* [WORK TO BE COMPLETED] What is needed is an exact transcription of every record, minus the pictures.

* [RAW DATA]
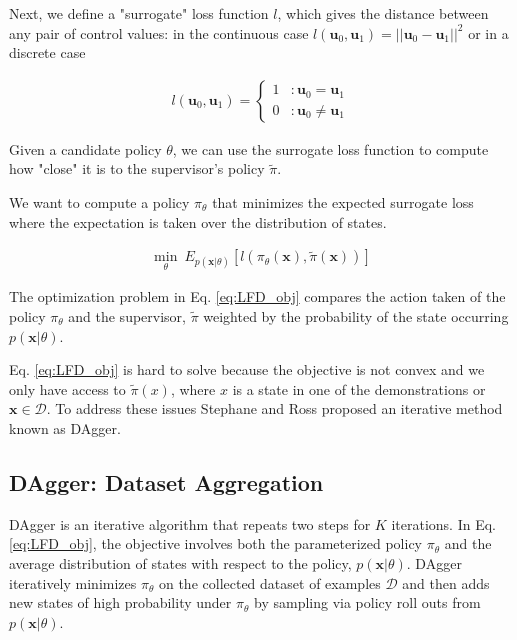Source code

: \documentclass[10pt, conference]{ieeeconf}      %
\newcommand{\bu}{\mathbf{u}}
\newcommand{\bx}{\mathbf{x}}
\begin{document}
Next, we define a "surrogate" loss function $l$, which gives the distance between any pair of control values: in the continuous case $l(\bu_0,\bu_1) = ||\bu_0-\bu_1||^2$ or in a discrete case

 \vspace{-2ex}
\begin{align}
 l(\bu_0,\bu_1) = \left\{
     \begin{array}{lr}
       1 & : \bu_0 = \bu_1\\
       0 & : \bu_0 \neq \bu_1
     \end{array}
   \right.
\end{align}

Given a candidate policy $\theta$, we can use the surrogate loss function to compute how "close" it is to the supervisor's policy $\tilde{\pi}$. 

We want to compute a policy $\pi_{\theta}$ that minimizes the expected surrogate loss where the expectation is taken over the distribution of states. 

 \vspace{-2ex}
\begin{align}\label{eq:LFD_obj}
\underset{\theta}{\min} \: E_{p(\bx|\theta)} [l(\pi_\theta(\bx),\tilde{\pi}(\bx))]
\end{align}
 
 
 
 
The optimization problem in Eq. \ref{eq:LFD_obj} compares the action taken of the policy $\pi_\theta$ and  the supervisor, $\tilde{\pi}$  weighted by the probability of  the state occurring $p(\bx|\theta)$. 

Eq. \ref{eq:LFD_obj} is hard to solve because  the objective is not convex and we only have access to $\tilde{\pi}(x)$, where $x$ is a state in one of the demonstrations or $\bx \in \mathcal{D}$. To address these issues Stephane and Ross proposed an iterative method known as DAgger\cite{ross2010reduction}.






 \subsection{DAgger: Dataset Aggregation}
 DAgger is an iterative algorithm that repeats two steps for $K$ iterations. 
 In Eq. \ref{eq:LFD_obj}, the objective involves both the parameterized policy $\pi_{\theta}$ and the average distribution of states with respect to the policy, $p(\bx|\theta)$. DAgger iteratively minimizes $\pi_{\theta}$ on the collected dataset of examples $\mathcal{D}$ and then adds new states of high probability under $\pi_\theta$ by sampling via policy roll outs from $p(\bx|\theta)$. 
\end{document}
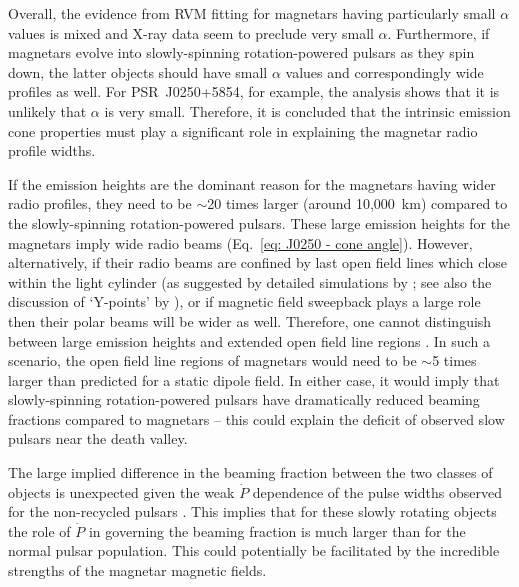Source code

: Overall, the evidence from RVM fitting for magnetars having particularly small $\alpha$ values is mixed and X-ray data seem to preclude very small $\alpha$. Furthermore, if magnetars evolve into slowly-spinning rotation-powered pulsars as they spin down, the latter objects should have small $\alpha$ values and correspondingly wide profiles as well. For PSR~J0250+5854, for example, the analysis shows that it is unlikely that $\alpha$ is very small. Therefore, it is concluded that the intrinsic emission cone properties must play a significant role in explaining the magnetar radio profile widths.




If the emission heights are the dominant reason for the magnetars having wider radio profiles, they need to be $\sim$20 times larger (around 10,000~km) compared to the slowly-spinning rotation-powered pulsars. These large emission heights for the magnetars imply wide radio beams (Eq.~\ref{eq: J0250 - cone angle}). However, alternatively, if their radio beams are confined by last open field lines which close within the light cylinder (as suggested by detailed simulations by \citealt{Sxxx2006}; see also the discussion of `Y-points' by \citealt{Cxxx2014}), or if magnetic field sweepback plays a large role \citep[e.g.][]{CRxx2012} then their polar beams will be wider as well. Therefore, one cannot distinguish between large emission heights and extended open field line regions \citep[e.g.][]{RWJx2015b, RWJx2015a}. In such a scenario, the open field line regions of magnetars would need to be $\sim$5 times larger than predicted for a static dipole field. In either case, it would imply that slowly-spinning rotation-powered pulsars have dramatically reduced beaming fractions compared to magnetars -- this could explain the deficit of observed slow pulsars near the death valley.

The large implied difference in the beaming fraction between the two classes of objects is unexpected given the weak $\dot{P}$ dependence of the pulse widths observed for the non-recycled pulsars \citep[e.g.][]{KGxx2003, JKxx2019}. This implies that for these slowly rotating objects the role of $\dot{P}$ in governing the beaming fraction is much larger than for the normal pulsar population. This could potentially be facilitated by the incredible strengths of the magnetar magnetic fields.

















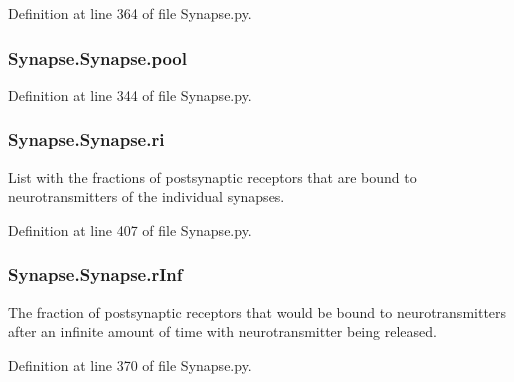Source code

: Definition at line 364 of file Synapse.\+py.

\subsubsection[{\texorpdfstring{pool}{pool}}]{\setlength{\rightskip}{0pt plus 5cm}Synapse.\+Synapse.\+pool}\hypertarget{class_synapse_1_1_synapse_a133990bf3ab7f1efa8b416be73d07a11}{}\label{class_synapse_1_1_synapse_a133990bf3ab7f1efa8b416be73d07a11}


Definition at line 344 of file Synapse.\+py.

\subsubsection[{\texorpdfstring{ri}{ri}}]{\setlength{\rightskip}{0pt plus 5cm}Synapse.\+Synapse.\+ri}\hypertarget{class_synapse_1_1_synapse_adc85234a081ad18bf19473be530dcf78}{}\label{class_synapse_1_1_synapse_adc85234a081ad18bf19473be530dcf78}


List with the fractions of postsynaptic receptors that are bound to neurotransmitters of the individual synapses. 



Definition at line 407 of file Synapse.\+py.

\subsubsection[{\texorpdfstring{r\+Inf}{rInf}}]{\setlength{\rightskip}{0pt plus 5cm}Synapse.\+Synapse.\+r\+Inf}\hypertarget{class_synapse_1_1_synapse_afd263d49a97910efd8955a2aadef50e0}{}\label{class_synapse_1_1_synapse_afd263d49a97910efd8955a2aadef50e0}


The fraction of postsynaptic receptors that would be bound to neurotransmitters after an infinite amount of time with neurotransmitter being released. 



Definition at line 370 of file Synapse.\+py.

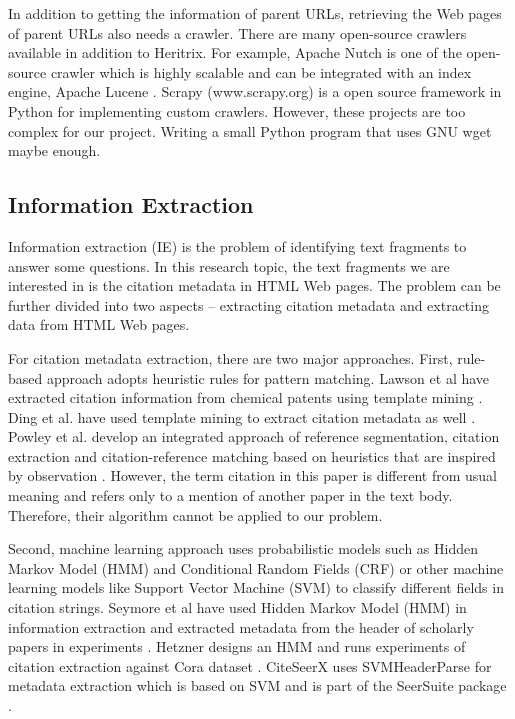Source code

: \documentclass[prodmode]{acmsmall} %
\begin{document}
In addition to getting the information of parent URLs, retrieving the Web pages of parent URLs also needs a crawler. There are many open-source crawlers available in addition to Heritrix. For example, Apache Nutch is one of the open-source crawler  which is highly scalable and can be integrated with an index engine, Apache Lucene \cite{khare2004nutch}. Scrapy (www.scrapy.org) is a open source framework in Python for implementing custom crawlers. However, these projects are too complex for our project. Writing a small Python program that uses GNU wget \cite{niksic1998gnu} maybe enough.

\subsection{Information Extraction}

Information extraction (IE) is the problem of identifying text fragments to answer some questions. In this research topic, the text fragments we are interested in is the citation metadata in HTML Web pages. The problem can be further divided into two aspects -- extracting citation metadata and extracting data from HTML Web pages.

For citation metadata extraction, there are two major approaches. First, rule-based approach adopts heuristic rules for pattern matching. Lawson et al have extracted citation information from chemical patents using template mining \cite{lawson1996automatic}. Ding et al. have used template mining to extract citation metadata as well \cite{ding1999template}. Powley et al. develop an integrated approach of reference segmentation, citation extraction and citation-reference matching based on heuristics that are inspired by observation \cite{powley2007evidence}. However, the term citation in this paper is different from usual meaning and refers only to a mention of another paper in the text body. Therefore, their algorithm cannot be applied to our problem.

Second, machine learning approach uses probabilistic models such as  Hidden Markov Model (HMM)  and Conditional Random Fields (CRF) or other machine learning models like Support Vector Machine (SVM) to classify different fields in citation strings. Seymore et al have used Hidden Markov Model (HMM) in information extraction and extracted metadata from the header of scholarly papers in experiments \cite{seymore1999learning}. Hetzner designs an HMM and runs experiments of citation extraction against Cora dataset \cite{hetzner2008simple}. CiteSeerX uses SVMHeaderParse for metadata extraction which is based on SVM and is part of the SeerSuite package \cite{han2003automatic}.
\end{document}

* [COMPLETED EXERCISE]
Source code

: \documentclass[10pt, conference]{ieeeconf}      %
\newcommand{\bu}{\mathbf{u}}
\newcommand{\bx}{\mathbf{x}}
\begin{document}
Next, we define a "surrogate" loss function $l$, which gives the distance between any pair of control values: in the continuous case $l(\bu_0,\bu_1) = ||\bu_0-\bu_1||^2$ or in a discrete case

 \vspace{-2ex}
\begin{align}
 l(\bu_0,\bu_1) = \left\{
     \begin{array}{lr}
       1 & : \bu_0 = \bu_1\\
       0 & : \bu_0 \neq \bu_1
     \end{array}
   \right.
\end{align}

Given a candidate policy $\theta$, we can use the surrogate loss function to compute how "close" it is to the supervisor's policy $\tilde{\pi}$. 

We want to compute a policy $\pi_{\theta}$ that minimizes the expected surrogate loss where the expectation is taken over the distribution of states. 

 \vspace{-2ex}
\begin{align}\label{eq:LFD_obj}
\underset{\theta}{\min} \: E_{p(\bx|\theta)} [l(\pi_\theta(\bx),\tilde{\pi}(\bx))]
\end{align}
 
 
 
 
The optimization problem in Eq. \ref{eq:LFD_obj} compares the action taken of the policy $\pi_\theta$ and  the supervisor, $\tilde{\pi}$  weighted by the probability of  the state occurring $p(\bx|\theta)$. 

Eq. \ref{eq:LFD_obj} is hard to solve because  the objective is not convex and we only have access to $\tilde{\pi}(x)$, where $x$ is a state in one of the demonstrations or $\bx \in \mathcal{D}$. To address these issues Stephane and Ross proposed an iterative method known as DAgger\cite{ross2010reduction}.






 \subsection{DAgger: Dataset Aggregation}
 DAgger is an iterative algorithm that repeats two steps for $K$ iterations. 
 In Eq. \ref{eq:LFD_obj}, the objective involves both the parameterized policy $\pi_{\theta}$ and the average distribution of states with respect to the policy, $p(\bx|\theta)$. DAgger iteratively minimizes $\pi_{\theta}$ on the collected dataset of examples $\mathcal{D}$ and then adds new states of high probability under $\pi_\theta$ by sampling via policy roll outs from $p(\bx|\theta)$. 
\end{document}
Source code

: Overall, the evidence from RVM fitting for magnetars having particularly small $\alpha$ values is mixed and X-ray data seem to preclude very small $\alpha$. Furthermore, if magnetars evolve into slowly-spinning rotation-powered pulsars as they spin down, the latter objects should have small $\alpha$ values and correspondingly wide profiles as well. For PSR~J0250+5854, for example, the analysis shows that it is unlikely that $\alpha$ is very small. Therefore, it is concluded that the intrinsic emission cone properties must play a significant role in explaining the magnetar radio profile widths.




If the emission heights are the dominant reason for the magnetars having wider radio profiles, they need to be $\sim$20 times larger (around 10,000~km) compared to the slowly-spinning rotation-powered pulsars. These large emission heights for the magnetars imply wide radio beams (Eq.~\ref{eq: J0250 - cone angle}). However, alternatively, if their radio beams are confined by last open field lines which close within the light cylinder (as suggested by detailed simulations by \citealt{Sxxx2006}; see also the discussion of `Y-points' by \citealt{Cxxx2014}), or if magnetic field sweepback plays a large role \citep[e.g.][]{CRxx2012} then their polar beams will be wider as well. Therefore, one cannot distinguish between large emission heights and extended open field line regions \citep[e.g.][]{RWJx2015b, RWJx2015a}. In such a scenario, the open field line regions of magnetars would need to be $\sim$5 times larger than predicted for a static dipole field. In either case, it would imply that slowly-spinning rotation-powered pulsars have dramatically reduced beaming fractions compared to magnetars -- this could explain the deficit of observed slow pulsars near the death valley.

The large implied difference in the beaming fraction between the two classes of objects is unexpected given the weak $\dot{P}$ dependence of the pulse widths observed for the non-recycled pulsars \citep[e.g.][]{KGxx2003, JKxx2019}. This implies that for these slowly rotating objects the role of $\dot{P}$ in governing the beaming fraction is much larger than for the normal pulsar population. This could potentially be facilitated by the incredible strengths of the magnetar magnetic fields.

















Source code

: Definition at line 364 of file Synapse.\+py.

\subsubsection[{\texorpdfstring{pool}{pool}}]{\setlength{\rightskip}{0pt plus 5cm}Synapse.\+Synapse.\+pool}\hypertarget{class_synapse_1_1_synapse_a133990bf3ab7f1efa8b416be73d07a11}{}\label{class_synapse_1_1_synapse_a133990bf3ab7f1efa8b416be73d07a11}


Definition at line 344 of file Synapse.\+py.

\subsubsection[{\texorpdfstring{ri}{ri}}]{\setlength{\rightskip}{0pt plus 5cm}Synapse.\+Synapse.\+ri}\hypertarget{class_synapse_1_1_synapse_adc85234a081ad18bf19473be530dcf78}{}\label{class_synapse_1_1_synapse_adc85234a081ad18bf19473be530dcf78}


List with the fractions of postsynaptic receptors that are bound to neurotransmitters of the individual synapses. 



Definition at line 407 of file Synapse.\+py.

\subsubsection[{\texorpdfstring{r\+Inf}{rInf}}]{\setlength{\rightskip}{0pt plus 5cm}Synapse.\+Synapse.\+r\+Inf}\hypertarget{class_synapse_1_1_synapse_afd263d49a97910efd8955a2aadef50e0}{}\label{class_synapse_1_1_synapse_afd263d49a97910efd8955a2aadef50e0}


The fraction of postsynaptic receptors that would be bound to neurotransmitters after an infinite amount of time with neurotransmitter being released. 



Definition at line 370 of file Synapse.\+py.

Source code

: \documentclass[prodmode]{acmsmall} %
\begin{document}
In addition to getting the information of parent URLs, retrieving the Web pages of parent URLs also needs a crawler. There are many open-source crawlers available in addition to Heritrix. For example, Apache Nutch is one of the open-source crawler  which is highly scalable and can be integrated with an index engine, Apache Lucene \cite{khare2004nutch}. Scrapy (www.scrapy.org) is a open source framework in Python for implementing custom crawlers. However, these projects are too complex for our project. Writing a small Python program that uses GNU wget \cite{niksic1998gnu} maybe enough.

\subsection{Information Extraction}

Information extraction (IE) is the problem of identifying text fragments to answer some questions. In this research topic, the text fragments we are interested in is the citation metadata in HTML Web pages. The problem can be further divided into two aspects -- extracting citation metadata and extracting data from HTML Web pages.

For citation metadata extraction, there are two major approaches. First, rule-based approach adopts heuristic rules for pattern matching. Lawson et al have extracted citation information from chemical patents using template mining \cite{lawson1996automatic}. Ding et al. have used template mining to extract citation metadata as well \cite{ding1999template}. Powley et al. develop an integrated approach of reference segmentation, citation extraction and citation-reference matching based on heuristics that are inspired by observation \cite{powley2007evidence}. However, the term citation in this paper is different from usual meaning and refers only to a mention of another paper in the text body. Therefore, their algorithm cannot be applied to our problem.

Second, machine learning approach uses probabilistic models such as  Hidden Markov Model (HMM)  and Conditional Random Fields (CRF) or other machine learning models like Support Vector Machine (SVM) to classify different fields in citation strings. Seymore et al have used Hidden Markov Model (HMM) in information extraction and extracted metadata from the header of scholarly papers in experiments \cite{seymore1999learning}. Hetzner designs an HMM and runs experiments of citation extraction against Cora dataset \cite{hetzner2008simple}. CiteSeerX uses SVMHeaderParse for metadata extraction which is based on SVM and is part of the SeerSuite package \cite{han2003automatic}.
\end{document}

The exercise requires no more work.